Les Gardiens de la Révolution iraniens ont déclaré vendredi avoir forcé trois porte-conteneurs à faire demi-tour dans le détroit, précisant que cette route stratégique était désormais fermée aux navires venant ou à destination de ports liés à « l’ennemi ».
– Baisse de 95% du trafic –
Sept navires ont été détectés traversant le détroit vers l’ouest jeudi, d’après les données de la plateforme de suivi maritime Kpler.
Deux d’entre eux étaient des méthaniers transportant du gaz de pétrole liquéfié. Deux autres étaient des vraquiers transportant du maïs qui ont indiqué le port iranien de Bandar Imam Khomeini comme destination.
Le passage voit habituellement quelque 120 transits quotidiens.
Du 1er au 26 mars, les transporteurs de marchandises n’ont effectué que 165 traversées, selon Kpler, soit une baisse de 95%.

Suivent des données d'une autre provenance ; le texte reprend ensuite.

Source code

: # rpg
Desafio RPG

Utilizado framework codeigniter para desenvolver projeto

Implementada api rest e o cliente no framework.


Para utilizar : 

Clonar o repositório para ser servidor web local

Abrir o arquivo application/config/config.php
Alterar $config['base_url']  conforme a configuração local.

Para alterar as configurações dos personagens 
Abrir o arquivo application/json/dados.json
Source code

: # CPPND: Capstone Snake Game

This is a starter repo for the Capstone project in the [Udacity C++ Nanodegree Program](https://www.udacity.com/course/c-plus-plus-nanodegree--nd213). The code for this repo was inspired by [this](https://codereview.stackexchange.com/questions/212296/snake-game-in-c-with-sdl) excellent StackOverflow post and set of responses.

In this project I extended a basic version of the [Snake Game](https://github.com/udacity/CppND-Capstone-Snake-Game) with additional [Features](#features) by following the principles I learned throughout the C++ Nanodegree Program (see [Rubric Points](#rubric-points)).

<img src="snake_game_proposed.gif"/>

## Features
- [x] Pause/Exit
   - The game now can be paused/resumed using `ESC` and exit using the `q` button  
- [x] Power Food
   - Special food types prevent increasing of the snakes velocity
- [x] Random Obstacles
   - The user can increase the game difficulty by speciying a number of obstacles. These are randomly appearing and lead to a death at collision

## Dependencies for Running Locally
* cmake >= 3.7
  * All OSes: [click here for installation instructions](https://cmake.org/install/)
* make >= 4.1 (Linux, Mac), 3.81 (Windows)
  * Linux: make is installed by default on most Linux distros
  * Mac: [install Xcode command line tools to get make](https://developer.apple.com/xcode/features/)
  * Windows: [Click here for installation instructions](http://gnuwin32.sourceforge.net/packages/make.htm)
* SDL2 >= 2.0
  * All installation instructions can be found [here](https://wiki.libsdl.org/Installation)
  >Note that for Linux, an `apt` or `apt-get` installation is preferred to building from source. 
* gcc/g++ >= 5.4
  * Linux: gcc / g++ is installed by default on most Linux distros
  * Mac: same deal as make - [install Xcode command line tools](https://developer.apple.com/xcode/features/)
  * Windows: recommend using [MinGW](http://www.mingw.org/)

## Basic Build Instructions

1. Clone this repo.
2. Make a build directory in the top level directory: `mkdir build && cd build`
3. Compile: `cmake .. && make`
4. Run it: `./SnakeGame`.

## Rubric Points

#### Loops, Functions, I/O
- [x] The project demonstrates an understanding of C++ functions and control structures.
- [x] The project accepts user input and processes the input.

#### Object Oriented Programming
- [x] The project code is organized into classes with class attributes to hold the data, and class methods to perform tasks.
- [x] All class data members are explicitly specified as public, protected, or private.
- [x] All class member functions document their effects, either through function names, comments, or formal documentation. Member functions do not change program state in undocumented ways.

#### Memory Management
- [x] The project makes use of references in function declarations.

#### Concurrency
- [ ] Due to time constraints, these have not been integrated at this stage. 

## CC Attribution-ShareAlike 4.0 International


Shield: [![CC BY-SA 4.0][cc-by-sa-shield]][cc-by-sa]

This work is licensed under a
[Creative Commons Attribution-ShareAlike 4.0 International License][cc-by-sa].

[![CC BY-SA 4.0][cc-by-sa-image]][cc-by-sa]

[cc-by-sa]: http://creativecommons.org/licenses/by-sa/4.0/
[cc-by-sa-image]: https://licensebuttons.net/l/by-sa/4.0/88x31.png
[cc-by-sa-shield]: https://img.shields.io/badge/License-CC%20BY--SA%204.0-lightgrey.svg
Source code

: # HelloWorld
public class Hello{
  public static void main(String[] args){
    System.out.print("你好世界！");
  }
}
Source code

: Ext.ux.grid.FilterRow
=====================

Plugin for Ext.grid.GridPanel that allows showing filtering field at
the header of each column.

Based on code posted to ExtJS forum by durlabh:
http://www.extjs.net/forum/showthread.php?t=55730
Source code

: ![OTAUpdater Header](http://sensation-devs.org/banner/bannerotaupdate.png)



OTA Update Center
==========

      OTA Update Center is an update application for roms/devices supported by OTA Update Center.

Parmi les traversées, 104 ont été effectuées par des pétroliers et des méthaniers et la plupart se dirigeaient vers l’est, en sortant du détroit.
Lloyd’s List a indiqué que la plupart des navires traversant le détroit appartenaient à des armateurs grecs et chinois, ainsi qu’à d’autres armateurs indiens, pakistanais et syriens.
– Pas d’incident depuis une semaine –
Depuis le 1er mars 2026, 24 navires commerciaux dont 11 pétroliers ont été attaqués ou signalés comme impliqués dans des incidents dans le Golfe, le détroit d’Ormuz ou le golfe d’Oman, selon l’agence britannique de sécurité maritime navale UKMTO.
Aucun incident n’a été en revanche rapporté depuis le 22 mars, lorsque le vraquier Phoenix a signalé une explosion à proximité dans les eaux émiraties.
Tous types de navires confondus, quatre attaques supplémentaires revendiquées par les Gardiens de la Révolution iraniens, l’armée idéologique de Téhéran, n’ont pas été confirmées par les autorités internationales.
– Huit travailleurs de la mer tués –
Depuis le début du conflit le 28 février, au moins huit marins ou dockers ont été tués dans des incidents survenus dans la région, selon l’OMI.
Quatre autres sont portés disparus et 10 ont été blessés. Environ 20.000 marins sont coincés sur 3.200 navires dans la région.
L’OMI a réclamé la semaine dernière la création d’un couloir maritime pour évacuer les navires bloqués. En vain.
– 300 pétroliers et gaziers signalés –
Environ 2.240 navires ont émis des signaux de transpondeur dans le Golfe, à l’ouest du détroit d’Ormuz, au cours des dernières 24 heures, selon les données de Bloomberg. Parmi eux, 294 étaient des pétroliers, dont 83 transportant du pétrole brut et des produits pétroliers, 12 méthaniers (gaz naturel liquéfié) et 32 transportant du gaz de pétrole liquéfié.
– 55 navires sanctionnés –
Depuis le début de la guerre, 44% des traversées ont été effectuées par des navires sous le coup de sanctions américaines, européennes ou britanniques, selon une analyse de l’AFP basée sur les données de passage.
Parmi les traversées réalisées par des pétroliers et des transporteurs de gaz, 58% l’ont été par des navires sanctionnés.